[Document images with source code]
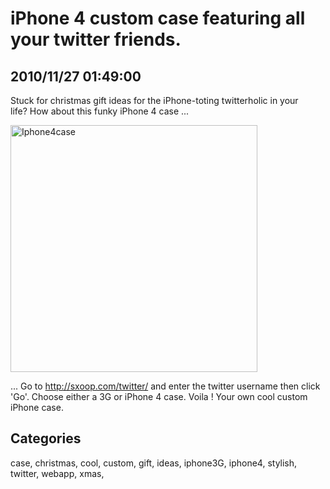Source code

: # iPhone 4 custom case featuring all your twitter friends.
## 2010/11/27 01:49:00 

<p>Stuck for christmas gift ideas for the iPhone-toting twitterholic in your life?&nbsp;How about this funky iPhone 4 case ...</p>
<p><div class='p_embed p_image_embed'>
<img alt="Iphone4case" height="395" src="http://posterous.com/getfile/files.posterous.com/temp-2010-11-27/adHxDxjjHvisCoEjIpyqurbEFoyIxwCFCBjfqxbznqAjhhCuAdkohgoezdmF/iphone4case.png.scaled500.png" width="395" />
</div>
</p>
<p>... Go to <a href="http://sxoop.com/twitter/">http://sxoop.com/twitter/</a> and enter the twitter username then click 'Go'. Choose either a 3G or iPhone 4 case. Voila ! Your own cool custom iPhone case.</p>

## Categories
case, christmas, cool, custom, gift, ideas, iphone3G, iphone4, stylish, twitter, webapp, xmas, 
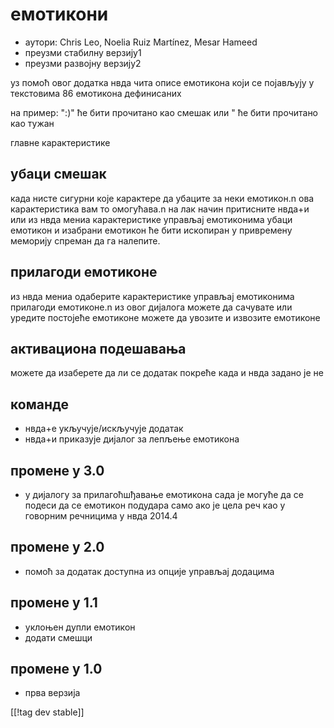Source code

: # емотикони #

* аутори: Chris Leo, Noelia Ruiz Martínez, Mesar Hameed
* преузми стабилну верзију1
* преузми развојну верзију2

уз помоћ овог додатка нвда чита описе емотикона који се појављују у
текстовима 86 емотикона дефинисаних

на пример: ":)" ће бити прочитано као смешак или " ће бити прочитано као
тужан 

главне карактеристике

## убаци смешак ##

када нисте сигурни које карактере да убаците за неки емотикон.n ова карактеристика вам то омогућава.n на лак начин притисните нвда+и или из нвда мениа карактеристике управљај емотиконима убаци емотикон и изабрани емотикон ће бити ископиран у привремену меморију спреман да га налепите.

## прилагоди емотиконе ##

из нвда мениа одаберите карактеристике управљај емотиконима прилагоди емотиконе.n из овог дијалога можете да сачувате или уредите постојеће емотиконе
можете да увозите и извозите емотиконе


## активациона подешавања ##

можете да изаберете да ли се додатак покреће када и нвда задано је не

## команде ##

*	нвда+е укључује/искључује додатак
*	нвда+и приказује дијалог за лепљење емотикона

## промене у 3.0 ##

* у дијалогу за прилагоћшђавање емотикона сада је могуће да се подеси да се
  емотикон подудара само ако је цела реч као у говорним речницима у нвда
  2014.4


## промене у 2.0 ##

* помоћ за додатак доступна из опције управљај додацима

## промене у 1.1 ##

* уклоњен дупли емотикон
* додати смешци

## промене у 1.0 ##

* прва верзија

[[!tag dev stable]]

[1]: http://addons.nvda-project.org/files/get.php?file=emo

[2]: http://addons.nvda-project.org/files/get.php?file=emo-dev
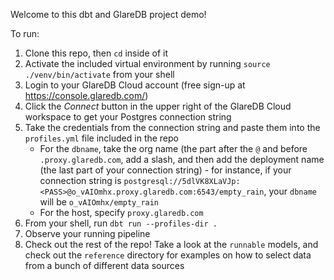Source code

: Welcome to this dbt and GlareDB project demo!

To run:
1. Clone this repo, then `cd` inside of it
2. Activate the included virtual environment by running `source ./venv/bin/activate` from your shell
3. Login to your GlareDB Cloud account (free sign-up at https://console.glaredb.com/)
4. Click the _Connect_ button in the upper right of the GlareDB Cloud workspace to get your Postgres connection string
5. Take the credentials from the connection string and paste them into the `profiles.yml` file included in the repo
   - For the `dbname`, take the org name (the part after the `@` and before `.proxy.glaredb.com`, add a slash, and then add the deployment name (the last part of your connection string) - for instance, if your connection string is `postgresql://5dlVK8XLaVJp:<PASS>@o_vAIOmhx.proxy.glaredb.com:6543/empty_rain`, your `dbname` will be `o_vAIOmhx/empty_rain`
   - For the host, specify `proxy.glaredb.com`
7. From your shell, run `dbt run --profiles-dir .`
8. Observe your running pipeline
9. Check out the rest of the repo! Take a look at the `runnable` models, and check out the `reference` directory for examples on how to select data from a bunch of different data sources
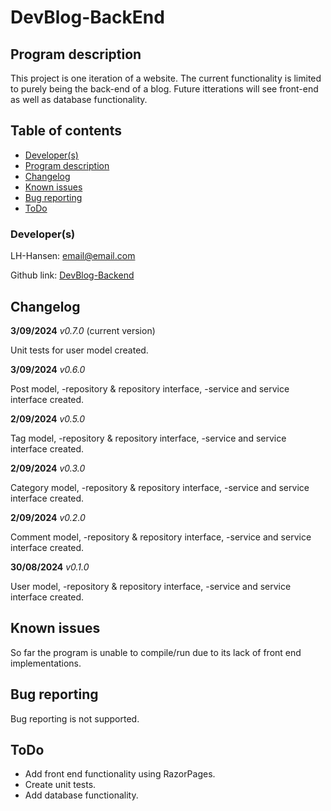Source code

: # DevBlog-BackEnd

## Program description
This project is one iteration of a website. The current functionality is limited to purely being the back-end of a blog. Future itterations will see front-end as well as database functionality.

## Table of contents
- [Developer(s)](#Developer(s))
- [Program description](#Program-description)
- [Changelog](#Changelog)
- [Known issues](#Known-issues)
- [Bug reporting](#Bug-reporting)
- [ToDo](#ToDo)

### Developer(s)
LH-Hansen: email@email.com

Github link: [DevBlog-Backend](https://github.com/LH-Hansen/DevBlog-BackEnd/edit/master/README.md)


## Changelog
__3/09/2024__
*v0.7.0* (current version)

Unit tests for user model created.

__3/09/2024__
*v0.6.0*

Post model, -repository & repository interface, -service and service interface created.

__2/09/2024__
*v0.5.0*

Tag model, -repository & repository interface, -service and service interface created.

__2/09/2024__
*v0.3.0* 

Category model, -repository & repository interface, -service and service interface created.

**2/09/2024**
*v0.2.0*

Comment model, -repository & repository interface, -service and service interface created.

**30/08/2024**
*v0.1.0*

User model, -repository & repository interface, -service and service interface created.

## Known issues
So far the program is unable to compile/run due to its lack of front end implementations.

## Bug reporting
Bug reporting is not supported.

## ToDo
- Add front end functionality using RazorPages.
- Create unit tests.
- Add database functionality.



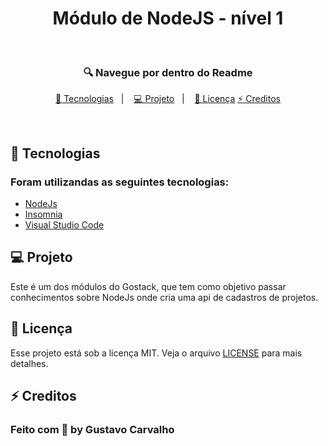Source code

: <h1 align="center"> Módulo de NodeJS - nível 1 </h1>
 &nbsp;
 
<h3 align="center">🔍 Navegue por dentro do Readme </h3>
<p align="center">
  <a href="#-tecnologias">🚀 Tecnologias</a>&nbsp;&nbsp;&nbsp;|&nbsp;&nbsp;&nbsp;
  <a href="#-projeto">💻 Projeto</a>&nbsp;&nbsp;&nbsp;|&nbsp;&nbsp;&nbsp;
  <a href="#-licença">📝 Licença</a>
  <a href="#-creditos">⚡ Creditos</a>
</p>

<br>

## 🚀 Tecnologias

### Foram utilizandas as seguintes tecnologias:

- [NodeJs](https://nodejs.org/en/)
- [Insomnia](https://insomnia.rest/)
- [Visual Studio Code](https://code.visualstudio.com/)

## 💻 Projeto

Este é um dos módulos do Gostack, que tem como objetivo passar conhecimentos sobre NodeJs onde cria uma api de cadastros de projetos.


## 📝 Licença


Esse projeto está sob a licença MIT. Veja o arquivo [LICENSE](LICENSE.md) para mais detalhes.


## ⚡ Creditos

### Feito com 💜 by Gustavo Carvalho
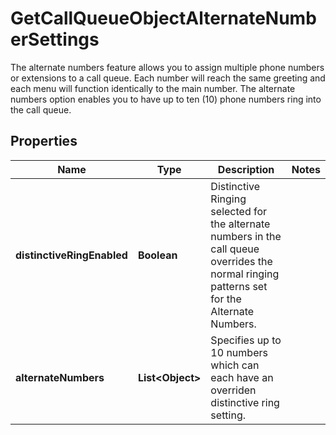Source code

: 

# GetCallQueueObjectAlternateNumberSettings

The alternate numbers feature allows you to assign multiple phone numbers or extensions to a call queue. Each number will reach the same greeting and each menu will function identically to the main number. The alternate numbers option enables you to have up to ten (10) phone numbers ring into the call queue.

## Properties

| Name | Type | Description | Notes |
|------------ | ------------- | ------------- | -------------|
|**distinctiveRingEnabled** | **Boolean** | Distinctive Ringing selected for the alternate numbers in the call queue overrides the normal ringing patterns set for the Alternate Numbers. |  |
|**alternateNumbers** | **List&lt;Object&gt;** | Specifies up to 10 numbers which can each have an overriden distinctive ring setting. |  |



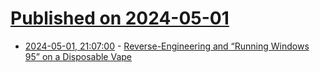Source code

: # [Published on 2024-05-01](index.md)

* [2024-05-01, 21:07:00](https://soylentnews.org/article.pl?sid=24/04/30/1333234&from=rss) - [Reverse-Engineering and “Running Windows 95” on a Disposable Vape](https://soylentnews.org/article.pl?sid=24/04/30/1333234&from=rss)
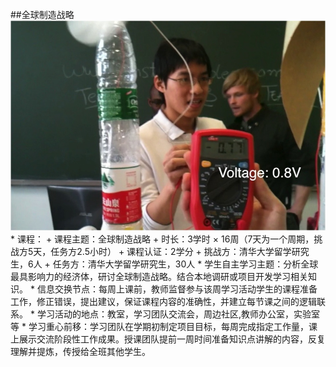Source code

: ##全球制造战略
 <br>
 ![0](../assets/case/case-pic/XLP5.jpg)
<br>
    * 课程：
        + 课程主题：全球制造战略
        + 时长：3学时 × 16周（7天为一个周期，挑战方5天，任务方2.5小时）
        + 课程认证：2学分
        + 挑战方：清华大学留学研究生，6人
        + 任务方：清华大学留学研究生，30人
    * 学生自主学习主题：分析全球最具影响力的经济体，研讨全球制造战略。结合本地调研或项目开发学习相关知识。
    * 信息交换节点：每周上课前，教师监督参与该周学习活动学生的课程准备工作，修正错误，提出建议，保证课程内容的准确性，并建立每节课之间的逻辑联系。
    * 学习活动的地点：教室，学习团队交流会，周边社区,教师办公室，实验室等
    * 学习重心前移：学习团队在学期初制定项目目标，每周完成指定工作量，课上展示交流阶段性工作成果。授课团队提前一周时间准备知识点讲解的内容，反复理解并提炼，传授给全班其他学生。

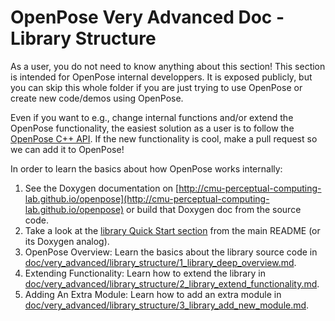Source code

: OpenPose Very Advanced Doc - Library Structure
====================================

As a user, you do not need to know anything about this section! This section is intended for OpenPose internal developpers. It is exposed publicly, but you can skip this whole folder if you are just trying to use OpenPose or create new code/demos using OpenPose.

Even if you want to e.g., change internal functions and/or extend the OpenPose functionality, the easiest solution as a user is to follow the [OpenPose C++ API](../../doc/04_cpp_api.md). If the new functionality is cool, make a pull request so we can add it to OpenPose!

In order to learn the basics about how OpenPose works internally:
1. See the Doxygen documentation on [http://cmu-perceptual-computing-lab.github.io/openpose](http://cmu-perceptual-computing-lab.github.io/openpose) or build that Doxygen doc from the source code.
2. Take a look at the [library Quick Start section](../../README.md#quick-start-overview) from the main README (or its Doxygen analog).
3. OpenPose Overview: Learn the basics about the library source code in [doc/very_advanced/library_structure/1_library_deep_overview.md](1_library_deep_overview.md).
4. Extending Functionality: Learn how to extend the library in [doc/very_advanced/library_structure/2_library_extend_functionality.md](2_library_extend_functionality.md).
5. Adding An Extra Module: Learn how to add an extra module in [doc/very_advanced/library_structure/3_library_add_new_module.md](3_library_add_new_module.md).
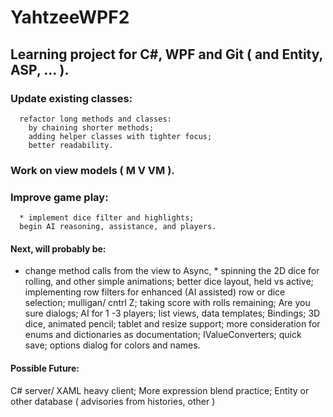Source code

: # YahtzeeWPF2
## Learning project for C#, WPF and Git ( and Entity, ASP, ... ).

  ### Update existing classes:  
      refactor long methods and classes:
        by chaining shorter methods;
        adding helper classes with tighter focus;
        better readability.
        
  ### Work on view models  ( M V VM ).
  
  ### Improve game play:
      * implement dice filter and highlights; 
      begin AI reasoning, assistance, and players. 
  
#### Next, will probably be: 
  *  change method calls from the view to Async, 
    * spinning the 2D dice for rolling, and other simple animations;
  better dice layout, held vs active;
    implementing row filters for enhanced (AI assisted) row or dice selection;
  mulligan/ cntrl Z;
  taking score with rolls remaining;
  Are you sure dialogs;
  AI  for 1 -3 players;
  list views, data templates;
  Bindings;
  3D dice, animated pencil;
  tablet and resize  support;
  more consideration for enums and dictionaries as documentation;
  IValueConverters;
  quick save;
  options dialog for colors and names.
  
 #### Possible Future:
  C# server/ XAML heavy client;
  More expression blend practice;
  Entity or other database ( advisories from histories, other )
  
  
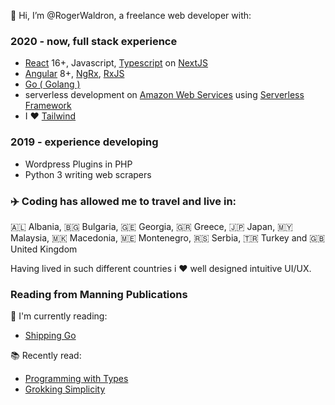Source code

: 👋 Hi, I’m @RogerWaldron, a freelance web developer with:

### 2020 - now, full stack experience

- [React](https://react.dev/) 16+, Javascript, [Typescript](https://www.typescriptlang.org/) on [NextJS](https://nextjs.org/)
- [Angular](https://angular.io/) 8+, [NgRx](https://ngrx.io/), [RxJS](https://rxjs.dev/)
- [Go ( Golang )](https://go.dev/)
- serverless development on [Amazon Web Services](https://aws.amazon.com/) using [Serverless Framework](https://www.serverless.com/)
- I ♥️ [Tailwind](https://tailwindcss.com/)

### 2019 - experience developing

- Wordpress Plugins in PHP
- Python 3 writing web scrapers

### :airplane: Coding has allowed me to travel and live in:

:albania: Albania, :bulgaria: Bulgaria, :georgia: Georgia, :greece: Greece, :jp: Japan, :malaysia: Malaysia, :macedonia: Macedonia, :montenegro: Montenegro, :serbia: Serbia, :tr: Turkey and :gb: United Kingdom

Having lived in such different countries i ♥️ well designed intuitive UI/UX.

### Reading from Manning Publications

:bookmark: I'm currently reading:

- [Shipping Go](https://www.manning.com/books/shipping-go)

:books: Recently read:

- [Programming with Types](https://www.manning.com/books/programming-with-types)
- [Grokking Simplicity](https://www.manning.com/books/grokking-simplicity)

<!---
RogerWaldron/RogerWaldron is a ✨ special ✨ repository because its `README.md` (this file) appears on your GitHub profile.
You can click the Preview link to take a look at your changes.
--->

▸ **WORK TASK**
Copy only the part of the records that runs from the first line to the line with "текстовима 86 емотикона дефинисаних", ends included, leaving pictures out.

▸ **REPLY**
Source code

: # iPhone 4 custom case featuring all your twitter friends.
## 2010/11/27 01:49:00 

<p>Stuck for christmas gift ideas for the iPhone-toting twitterholic in your life?&nbsp;How about this funky iPhone 4 case ...</p>
<p><div class='p_embed p_image_embed'>
<img alt="Iphone4case" height="395" src="http://posterous.com/getfile/files.posterous.com/temp-2010-11-27/adHxDxjjHvisCoEjIpyqurbEFoyIxwCFCBjfqxbznqAjhhCuAdkohgoezdmF/iphone4case.png.scaled500.png" width="395" />
</div>
</p>
<p>... Go to <a href="http://sxoop.com/twitter/">http://sxoop.com/twitter/</a> and enter the twitter username then click 'Go'. Choose either a 3G or iPhone 4 case. Voila ! Your own cool custom iPhone case.</p>

## Categories
case, christmas, cool, custom, gift, ideas, iphone3G, iphone4, stylish, twitter, webapp, xmas, 
Source code

: # емотикони #

* аутори: Chris Leo, Noelia Ruiz Martínez, Mesar Hameed
* преузми стабилну верзију1
* преузми развојну верзију2

уз помоћ овог додатка нвда чита описе емотикона који се појављују у
текстовима 86 емотикона дефинисаних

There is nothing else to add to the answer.